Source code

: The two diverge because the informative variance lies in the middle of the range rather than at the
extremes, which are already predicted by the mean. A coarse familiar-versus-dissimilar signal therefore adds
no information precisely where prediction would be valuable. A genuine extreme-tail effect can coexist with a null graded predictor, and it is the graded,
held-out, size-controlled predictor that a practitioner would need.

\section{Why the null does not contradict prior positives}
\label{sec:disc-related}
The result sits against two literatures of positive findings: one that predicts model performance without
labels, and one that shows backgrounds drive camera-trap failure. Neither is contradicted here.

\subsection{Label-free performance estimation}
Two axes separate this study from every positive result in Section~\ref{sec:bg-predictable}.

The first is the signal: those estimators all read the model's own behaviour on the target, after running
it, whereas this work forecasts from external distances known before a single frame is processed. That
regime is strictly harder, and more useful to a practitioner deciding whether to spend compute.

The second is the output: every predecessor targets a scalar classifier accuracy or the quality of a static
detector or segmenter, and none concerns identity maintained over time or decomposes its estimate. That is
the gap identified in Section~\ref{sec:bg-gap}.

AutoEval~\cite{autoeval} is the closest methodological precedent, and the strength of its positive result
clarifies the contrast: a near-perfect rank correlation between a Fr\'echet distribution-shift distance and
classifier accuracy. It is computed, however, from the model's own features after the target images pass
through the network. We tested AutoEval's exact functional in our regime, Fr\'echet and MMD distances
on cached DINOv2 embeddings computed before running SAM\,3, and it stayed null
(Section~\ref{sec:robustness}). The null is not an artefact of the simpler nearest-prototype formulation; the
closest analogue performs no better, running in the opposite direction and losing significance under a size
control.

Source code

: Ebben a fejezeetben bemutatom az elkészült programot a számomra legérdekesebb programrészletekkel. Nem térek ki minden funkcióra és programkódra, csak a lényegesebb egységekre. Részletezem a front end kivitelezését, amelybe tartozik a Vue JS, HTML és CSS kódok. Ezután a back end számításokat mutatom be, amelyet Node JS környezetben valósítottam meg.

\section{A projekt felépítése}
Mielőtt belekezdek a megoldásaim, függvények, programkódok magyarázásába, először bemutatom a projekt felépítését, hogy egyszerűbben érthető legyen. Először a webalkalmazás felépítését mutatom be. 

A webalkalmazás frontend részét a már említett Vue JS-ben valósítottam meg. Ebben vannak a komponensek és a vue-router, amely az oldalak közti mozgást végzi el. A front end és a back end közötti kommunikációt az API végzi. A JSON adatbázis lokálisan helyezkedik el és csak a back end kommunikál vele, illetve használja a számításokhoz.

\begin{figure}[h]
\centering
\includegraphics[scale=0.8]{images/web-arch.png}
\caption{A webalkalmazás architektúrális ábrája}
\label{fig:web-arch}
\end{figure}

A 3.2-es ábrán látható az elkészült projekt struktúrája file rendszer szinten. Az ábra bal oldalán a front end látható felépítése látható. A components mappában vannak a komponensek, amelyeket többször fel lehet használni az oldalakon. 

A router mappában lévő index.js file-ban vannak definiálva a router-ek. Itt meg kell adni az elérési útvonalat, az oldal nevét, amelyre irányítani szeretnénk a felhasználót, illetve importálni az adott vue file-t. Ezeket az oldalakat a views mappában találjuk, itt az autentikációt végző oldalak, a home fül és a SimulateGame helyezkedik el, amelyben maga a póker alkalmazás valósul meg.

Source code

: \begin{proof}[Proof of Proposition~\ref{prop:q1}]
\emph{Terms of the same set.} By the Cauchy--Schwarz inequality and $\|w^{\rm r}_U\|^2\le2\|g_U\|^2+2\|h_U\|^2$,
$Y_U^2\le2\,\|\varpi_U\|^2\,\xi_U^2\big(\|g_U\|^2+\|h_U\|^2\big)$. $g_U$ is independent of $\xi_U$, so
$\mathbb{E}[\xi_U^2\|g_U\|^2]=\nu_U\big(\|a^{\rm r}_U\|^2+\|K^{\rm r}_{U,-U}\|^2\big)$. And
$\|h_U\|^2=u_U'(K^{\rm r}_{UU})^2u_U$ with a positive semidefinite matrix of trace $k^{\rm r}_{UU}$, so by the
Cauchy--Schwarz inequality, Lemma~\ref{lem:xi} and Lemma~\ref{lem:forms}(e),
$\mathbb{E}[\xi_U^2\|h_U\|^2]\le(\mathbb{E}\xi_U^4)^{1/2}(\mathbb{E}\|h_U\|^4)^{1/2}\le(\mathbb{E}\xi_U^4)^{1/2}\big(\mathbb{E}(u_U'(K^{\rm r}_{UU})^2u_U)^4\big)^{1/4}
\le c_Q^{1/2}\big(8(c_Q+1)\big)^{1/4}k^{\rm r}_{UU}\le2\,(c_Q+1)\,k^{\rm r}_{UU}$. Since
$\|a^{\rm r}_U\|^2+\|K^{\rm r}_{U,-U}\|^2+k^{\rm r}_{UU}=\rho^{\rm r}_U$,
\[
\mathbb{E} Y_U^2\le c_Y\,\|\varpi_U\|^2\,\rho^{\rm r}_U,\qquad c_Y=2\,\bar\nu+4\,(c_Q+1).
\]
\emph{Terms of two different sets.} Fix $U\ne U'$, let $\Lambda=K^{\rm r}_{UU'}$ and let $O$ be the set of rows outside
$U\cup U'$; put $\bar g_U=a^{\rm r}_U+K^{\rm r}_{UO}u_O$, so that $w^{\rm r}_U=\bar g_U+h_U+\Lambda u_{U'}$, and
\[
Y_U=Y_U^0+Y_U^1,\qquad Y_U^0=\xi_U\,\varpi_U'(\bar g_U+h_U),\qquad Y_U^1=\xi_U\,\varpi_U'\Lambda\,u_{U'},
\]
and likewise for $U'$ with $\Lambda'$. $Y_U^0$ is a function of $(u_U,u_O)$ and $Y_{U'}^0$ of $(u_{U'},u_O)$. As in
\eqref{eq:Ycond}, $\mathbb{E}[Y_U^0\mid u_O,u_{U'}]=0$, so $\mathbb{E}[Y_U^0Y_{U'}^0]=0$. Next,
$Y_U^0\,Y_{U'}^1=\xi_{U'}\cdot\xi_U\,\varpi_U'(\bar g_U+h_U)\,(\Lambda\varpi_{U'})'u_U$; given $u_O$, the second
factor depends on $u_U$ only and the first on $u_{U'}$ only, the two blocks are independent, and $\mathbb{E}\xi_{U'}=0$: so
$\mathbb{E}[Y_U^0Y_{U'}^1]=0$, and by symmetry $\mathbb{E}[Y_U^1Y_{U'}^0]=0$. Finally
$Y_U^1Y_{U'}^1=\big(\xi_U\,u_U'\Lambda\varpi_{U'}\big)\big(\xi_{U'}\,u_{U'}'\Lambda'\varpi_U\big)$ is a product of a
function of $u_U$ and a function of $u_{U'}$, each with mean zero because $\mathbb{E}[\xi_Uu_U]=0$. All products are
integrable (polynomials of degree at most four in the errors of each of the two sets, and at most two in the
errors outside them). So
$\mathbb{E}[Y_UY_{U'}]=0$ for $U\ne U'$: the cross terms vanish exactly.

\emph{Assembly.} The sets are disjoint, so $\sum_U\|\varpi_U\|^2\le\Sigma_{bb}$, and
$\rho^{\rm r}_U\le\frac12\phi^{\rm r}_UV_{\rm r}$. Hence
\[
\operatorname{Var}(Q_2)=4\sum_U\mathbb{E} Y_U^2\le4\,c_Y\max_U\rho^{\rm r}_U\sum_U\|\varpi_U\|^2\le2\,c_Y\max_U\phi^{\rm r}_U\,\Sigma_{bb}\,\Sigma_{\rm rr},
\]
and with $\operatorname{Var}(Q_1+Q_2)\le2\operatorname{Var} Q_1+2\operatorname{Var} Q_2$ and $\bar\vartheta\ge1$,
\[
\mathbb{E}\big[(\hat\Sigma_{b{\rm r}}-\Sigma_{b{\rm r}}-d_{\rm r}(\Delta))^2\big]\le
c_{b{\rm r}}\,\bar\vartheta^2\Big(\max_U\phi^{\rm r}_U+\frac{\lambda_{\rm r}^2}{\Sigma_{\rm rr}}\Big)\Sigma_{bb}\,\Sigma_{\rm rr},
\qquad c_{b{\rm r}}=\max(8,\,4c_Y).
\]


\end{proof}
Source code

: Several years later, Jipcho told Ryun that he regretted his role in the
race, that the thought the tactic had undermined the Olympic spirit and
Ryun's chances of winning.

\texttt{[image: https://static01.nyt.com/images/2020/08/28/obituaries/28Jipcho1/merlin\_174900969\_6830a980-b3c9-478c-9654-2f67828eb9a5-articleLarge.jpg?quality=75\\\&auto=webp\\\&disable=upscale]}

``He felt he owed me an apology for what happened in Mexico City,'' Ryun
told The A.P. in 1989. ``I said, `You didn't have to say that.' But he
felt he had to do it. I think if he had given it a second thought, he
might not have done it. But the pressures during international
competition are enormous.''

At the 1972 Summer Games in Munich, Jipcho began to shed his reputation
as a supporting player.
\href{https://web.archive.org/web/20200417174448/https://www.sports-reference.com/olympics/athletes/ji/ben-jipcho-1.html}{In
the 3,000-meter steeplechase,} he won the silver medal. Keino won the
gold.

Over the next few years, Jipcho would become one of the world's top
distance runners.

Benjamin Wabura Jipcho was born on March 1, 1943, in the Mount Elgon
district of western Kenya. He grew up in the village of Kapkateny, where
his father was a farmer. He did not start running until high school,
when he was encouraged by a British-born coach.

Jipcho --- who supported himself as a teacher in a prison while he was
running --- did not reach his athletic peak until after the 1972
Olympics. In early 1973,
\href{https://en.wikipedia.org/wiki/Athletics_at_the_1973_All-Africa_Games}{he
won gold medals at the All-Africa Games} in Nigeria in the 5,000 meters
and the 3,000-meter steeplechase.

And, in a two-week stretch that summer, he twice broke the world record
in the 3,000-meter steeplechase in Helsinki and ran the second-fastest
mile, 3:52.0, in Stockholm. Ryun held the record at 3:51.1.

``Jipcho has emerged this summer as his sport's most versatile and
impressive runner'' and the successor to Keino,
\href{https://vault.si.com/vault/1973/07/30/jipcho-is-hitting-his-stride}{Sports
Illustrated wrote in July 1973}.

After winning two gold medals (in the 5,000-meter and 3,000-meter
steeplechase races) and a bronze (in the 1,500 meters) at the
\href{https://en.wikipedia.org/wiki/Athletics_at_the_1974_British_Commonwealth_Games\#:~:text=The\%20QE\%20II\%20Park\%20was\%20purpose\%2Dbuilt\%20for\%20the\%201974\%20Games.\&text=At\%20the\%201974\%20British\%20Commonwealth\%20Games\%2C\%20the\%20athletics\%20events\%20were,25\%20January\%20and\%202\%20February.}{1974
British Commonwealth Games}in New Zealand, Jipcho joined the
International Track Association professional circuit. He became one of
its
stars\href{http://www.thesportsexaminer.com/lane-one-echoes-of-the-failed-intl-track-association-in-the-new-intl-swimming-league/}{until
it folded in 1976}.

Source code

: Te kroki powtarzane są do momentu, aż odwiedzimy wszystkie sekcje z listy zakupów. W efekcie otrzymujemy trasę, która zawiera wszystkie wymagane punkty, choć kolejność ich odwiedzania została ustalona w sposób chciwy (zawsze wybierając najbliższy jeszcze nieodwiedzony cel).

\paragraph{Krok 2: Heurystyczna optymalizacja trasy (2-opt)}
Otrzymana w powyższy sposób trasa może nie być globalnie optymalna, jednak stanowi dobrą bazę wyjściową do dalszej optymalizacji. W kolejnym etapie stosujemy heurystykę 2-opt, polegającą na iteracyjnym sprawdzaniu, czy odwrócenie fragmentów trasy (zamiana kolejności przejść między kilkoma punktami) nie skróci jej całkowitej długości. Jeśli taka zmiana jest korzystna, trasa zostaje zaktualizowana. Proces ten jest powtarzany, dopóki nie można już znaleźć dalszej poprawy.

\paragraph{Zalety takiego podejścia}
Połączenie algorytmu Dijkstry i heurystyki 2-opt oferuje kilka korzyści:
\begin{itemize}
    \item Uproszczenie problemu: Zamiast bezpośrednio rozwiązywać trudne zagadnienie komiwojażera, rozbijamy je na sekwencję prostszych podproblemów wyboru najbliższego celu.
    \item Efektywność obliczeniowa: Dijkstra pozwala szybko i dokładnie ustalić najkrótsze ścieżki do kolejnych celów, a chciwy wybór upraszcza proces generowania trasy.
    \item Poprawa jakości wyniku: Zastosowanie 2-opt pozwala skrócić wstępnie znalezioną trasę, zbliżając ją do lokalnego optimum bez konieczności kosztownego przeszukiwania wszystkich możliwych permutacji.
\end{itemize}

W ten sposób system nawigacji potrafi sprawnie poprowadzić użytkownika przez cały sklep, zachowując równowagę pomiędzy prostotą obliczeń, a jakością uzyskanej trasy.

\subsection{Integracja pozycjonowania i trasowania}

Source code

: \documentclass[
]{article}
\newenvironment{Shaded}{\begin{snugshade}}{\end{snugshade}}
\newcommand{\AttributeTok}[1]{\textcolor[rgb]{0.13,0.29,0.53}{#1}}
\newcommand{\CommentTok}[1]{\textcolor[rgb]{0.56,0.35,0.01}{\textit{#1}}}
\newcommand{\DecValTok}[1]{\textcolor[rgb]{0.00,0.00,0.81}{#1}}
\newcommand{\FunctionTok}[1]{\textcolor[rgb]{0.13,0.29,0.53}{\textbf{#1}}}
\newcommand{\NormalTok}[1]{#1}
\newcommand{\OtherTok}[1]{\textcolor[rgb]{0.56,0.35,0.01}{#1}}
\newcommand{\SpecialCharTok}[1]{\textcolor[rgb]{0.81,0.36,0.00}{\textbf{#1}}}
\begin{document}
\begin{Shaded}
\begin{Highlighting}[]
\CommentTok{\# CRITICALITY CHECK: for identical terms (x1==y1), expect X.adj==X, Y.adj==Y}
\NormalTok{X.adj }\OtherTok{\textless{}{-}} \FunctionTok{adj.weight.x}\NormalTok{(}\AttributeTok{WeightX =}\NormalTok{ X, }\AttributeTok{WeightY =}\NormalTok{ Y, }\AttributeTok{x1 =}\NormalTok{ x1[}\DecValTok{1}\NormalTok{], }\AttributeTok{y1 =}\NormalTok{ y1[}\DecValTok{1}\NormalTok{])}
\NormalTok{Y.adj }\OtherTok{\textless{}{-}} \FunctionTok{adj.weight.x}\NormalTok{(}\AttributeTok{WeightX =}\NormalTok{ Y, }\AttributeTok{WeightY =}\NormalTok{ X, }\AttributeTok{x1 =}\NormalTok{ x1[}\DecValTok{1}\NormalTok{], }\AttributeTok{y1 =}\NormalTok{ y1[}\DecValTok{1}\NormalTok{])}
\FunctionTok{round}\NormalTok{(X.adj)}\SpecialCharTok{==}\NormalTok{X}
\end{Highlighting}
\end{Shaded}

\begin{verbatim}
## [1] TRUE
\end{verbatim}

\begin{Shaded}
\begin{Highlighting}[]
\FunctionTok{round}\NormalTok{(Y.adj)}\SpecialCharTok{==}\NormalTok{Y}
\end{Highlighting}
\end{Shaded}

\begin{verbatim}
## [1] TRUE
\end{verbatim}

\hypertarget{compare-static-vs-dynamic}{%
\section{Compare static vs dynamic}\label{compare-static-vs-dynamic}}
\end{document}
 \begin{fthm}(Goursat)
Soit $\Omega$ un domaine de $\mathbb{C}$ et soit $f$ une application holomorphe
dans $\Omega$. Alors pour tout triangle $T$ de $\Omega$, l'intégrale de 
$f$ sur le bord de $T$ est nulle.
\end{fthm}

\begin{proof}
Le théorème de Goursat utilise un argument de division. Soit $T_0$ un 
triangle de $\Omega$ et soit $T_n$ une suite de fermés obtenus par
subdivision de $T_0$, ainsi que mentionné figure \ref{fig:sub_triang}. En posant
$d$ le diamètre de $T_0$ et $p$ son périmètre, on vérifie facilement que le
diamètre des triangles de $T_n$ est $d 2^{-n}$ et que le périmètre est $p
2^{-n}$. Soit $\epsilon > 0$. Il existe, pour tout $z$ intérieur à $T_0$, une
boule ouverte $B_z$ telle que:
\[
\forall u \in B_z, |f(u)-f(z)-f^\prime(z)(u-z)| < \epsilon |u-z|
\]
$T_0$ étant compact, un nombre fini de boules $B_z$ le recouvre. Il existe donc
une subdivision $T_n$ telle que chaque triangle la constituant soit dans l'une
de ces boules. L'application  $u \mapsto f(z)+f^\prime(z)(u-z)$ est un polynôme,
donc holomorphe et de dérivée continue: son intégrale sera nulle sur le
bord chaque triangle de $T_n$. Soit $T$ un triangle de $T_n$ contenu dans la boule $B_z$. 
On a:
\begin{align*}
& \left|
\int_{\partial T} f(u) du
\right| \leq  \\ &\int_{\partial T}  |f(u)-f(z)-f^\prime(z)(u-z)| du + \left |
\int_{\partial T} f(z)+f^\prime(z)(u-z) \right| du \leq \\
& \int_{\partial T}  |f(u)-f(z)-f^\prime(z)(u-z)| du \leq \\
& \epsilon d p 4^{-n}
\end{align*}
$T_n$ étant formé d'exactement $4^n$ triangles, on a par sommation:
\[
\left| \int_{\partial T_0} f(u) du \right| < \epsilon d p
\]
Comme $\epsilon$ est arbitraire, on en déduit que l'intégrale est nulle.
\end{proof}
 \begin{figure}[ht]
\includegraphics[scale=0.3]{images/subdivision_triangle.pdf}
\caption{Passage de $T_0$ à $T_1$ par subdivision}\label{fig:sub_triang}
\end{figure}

Task requirements: Search the listing above for "inequality" and copy every line that has it.

Solution for this exercise:
\emph{Terms of the same set.} By the Cauchy--Schwarz inequality and $\|w^{\rm r}_U\|^2\le2\|g_U\|^2+2\|h_U\|^2$,
Cauchy--Schwarz inequality, Lemma~\ref{lem:xi} and Lemma~\ref{lem:forms}(e),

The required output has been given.